Supervising Deputy Attorney General Lauren Scarpa Yfantis, Chief of the Gangs & Organized Crime Bureau, and Deputy Attorney General Annmarie Taggart, Deputy Bureau Chief, presented the indictment to the state grand jury for the Division of Criminal Justice. The investigation was led by State Police Detective Sergeant Peter Layng of the Drug Trafficking North Unit.

Spyropoulos met with the State Police informant in March and, in a conversation secretly recorded by the informant, allegedly laid out his plot to have his uncle killed and steal cash from the safe in Manhattan. He allegedly asked the informant to help him find a hit man to murder his uncle. The informant also allegedly was supposed to pose as an exterminator to enter the Manhattan diner and steal the cash from the safe, once they had the combination.

On March 28, the informant and the undercover State Police detective met with Spyropoulos. During that meeting, which also was secretly recorded, Spyropoulos allegedly agreed to pay the “hit man” $20,000 if he tortured or threatened the uncle to obtain the combination to the safe, killed the uncle, and disposed of his body. Spyropoulos allegedly wanted the hit man to make sure the victim’s body was not found because he believed there would be less of an investigation if law enforcement viewed it as a missing person case rather than a murder.
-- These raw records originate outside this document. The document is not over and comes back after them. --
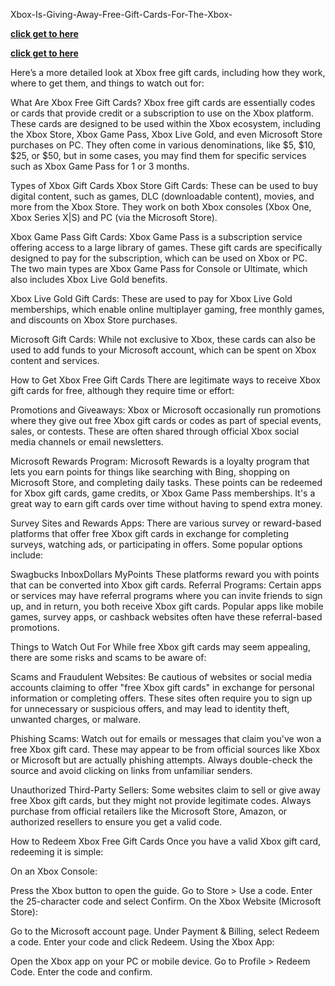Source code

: Xbox-Is-Giving-Away-Free-Gift-Cards-For-The-Xbox-

**[click get to here](https://shorturl.at/IMggg)**


**[click get to here](https://shorturl.at/IMggg)**


Here’s a more detailed look at Xbox free gift cards, including how they work, where to get them, and things to watch out for:

What Are Xbox Free Gift Cards?
Xbox free gift cards are essentially codes or cards that provide credit or a subscription to use on the Xbox platform. These cards are designed to be used within the Xbox ecosystem, including the Xbox Store, Xbox Game Pass, Xbox Live Gold, and even Microsoft Store purchases on PC. They often come in various denominations, like $5, $10, $25, or $50, but in some cases, you may find them for specific services such as Xbox Game Pass for 1 or 3 months.

Types of Xbox Gift Cards
Xbox Store Gift Cards:
These can be used to buy digital content, such as games, DLC (downloadable content), movies, and more from the Xbox Store. They work on both Xbox consoles (Xbox One, Xbox Series X|S) and PC (via the Microsoft Store).

Xbox Game Pass Gift Cards:
Xbox Game Pass is a subscription service offering access to a large library of games. These gift cards are specifically designed to pay for the subscription, which can be used on Xbox or PC. The two main types are Xbox Game Pass for Console or Ultimate, which also includes Xbox Live Gold benefits.

Xbox Live Gold Gift Cards:
These are used to pay for Xbox Live Gold memberships, which enable online multiplayer gaming, free monthly games, and discounts on Xbox Store purchases.

Microsoft Gift Cards:
While not exclusive to Xbox, these cards can also be used to add funds to your Microsoft account, which can be spent on Xbox content and services.

How to Get Xbox Free Gift Cards
There are legitimate ways to receive Xbox gift cards for free, although they require time or effort:

Promotions and Giveaways:
Xbox or Microsoft occasionally run promotions where they give out free Xbox gift cards or codes as part of special events, sales, or contests. These are often shared through official Xbox social media channels or email newsletters.

Microsoft Rewards Program:
Microsoft Rewards is a loyalty program that lets you earn points for things like searching with Bing, shopping on Microsoft Store, and completing daily tasks. These points can be redeemed for Xbox gift cards, game credits, or Xbox Game Pass memberships. It's a great way to earn gift cards over time without having to spend extra money.

Survey Sites and Rewards Apps:
There are various survey or reward-based platforms that offer free Xbox gift cards in exchange for completing surveys, watching ads, or participating in offers. Some popular options include:

Swagbucks
InboxDollars
MyPoints These platforms reward you with points that can be converted into Xbox gift cards.
Referral Programs:
Certain apps or services may have referral programs where you can invite friends to sign up, and in return, you both receive Xbox gift cards. Popular apps like mobile games, survey apps, or cashback websites often have these referral-based promotions.

Things to Watch Out For
While free Xbox gift cards may seem appealing, there are some risks and scams to be aware of:

Scams and Fraudulent Websites:
Be cautious of websites or social media accounts claiming to offer "free Xbox gift cards" in exchange for personal information or completing offers. These sites often require you to sign up for unnecessary or suspicious offers, and may lead to identity theft, unwanted charges, or malware.

Phishing Scams:
Watch out for emails or messages that claim you've won a free Xbox gift card. These may appear to be from official sources like Xbox or Microsoft but are actually phishing attempts. Always double-check the source and avoid clicking on links from unfamiliar senders.

Unauthorized Third-Party Sellers:
Some websites claim to sell or give away free Xbox gift cards, but they might not provide legitimate codes. Always purchase from official retailers like the Microsoft Store, Amazon, or authorized resellers to ensure you get a valid code.

How to Redeem Xbox Free Gift Cards
Once you have a valid Xbox gift card, redeeming it is simple:

On an Xbox Console:

Press the Xbox button to open the guide.
Go to Store > Use a code.
Enter the 25-character code and select Confirm.
On the Xbox Website (Microsoft Store):

Go to the Microsoft account page.
Under Payment & Billing, select Redeem a code.
Enter your code and click Redeem.
Using the Xbox App:

Open the Xbox app on your PC or mobile device.
Go to Profile > Redeem Code.
Enter the code and confirm.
On April 2, the three men allegedly met in the parking lot of the Home Depot in Clifton. Spyropoulos allegedly gave the undercover detective a revolver to use in the killing, two photographs of the uncle, a Google map showing the location of the uncle’s house, and a $3,000 down-payment for the hit.

Detectives from the New Jersey State Police Violent & Organized Crime North Bureau arrested Spyropoulos on April 9. Spryopolous was initially held in the Passaic County Jail with bail set at $1 million. He posted bail on May 21, after his bail was reduced to $600,000, and he remains free.

The first-degree charges carry a sentence of 10 to 20 years in state prison and a fine of up to $200,000. Second-degree crimes carry a sentence of five to 10 years in state prison and a fine of up to $150,000, while fourth-degree crimes carry a sentence of up to 18 months in state prison and a fine of up to $10,000.

The indictment is merely an accusation and the defendant is presumed innocent until proven guilty.

The indictment was handed up to Superior Court Judge Mary C. Jacobson in Mercer County, who assigned the case to Passaic County, where the defendant will be ordered to appear in court at a later date for arraignment. The arraignment has not been scheduled at this time.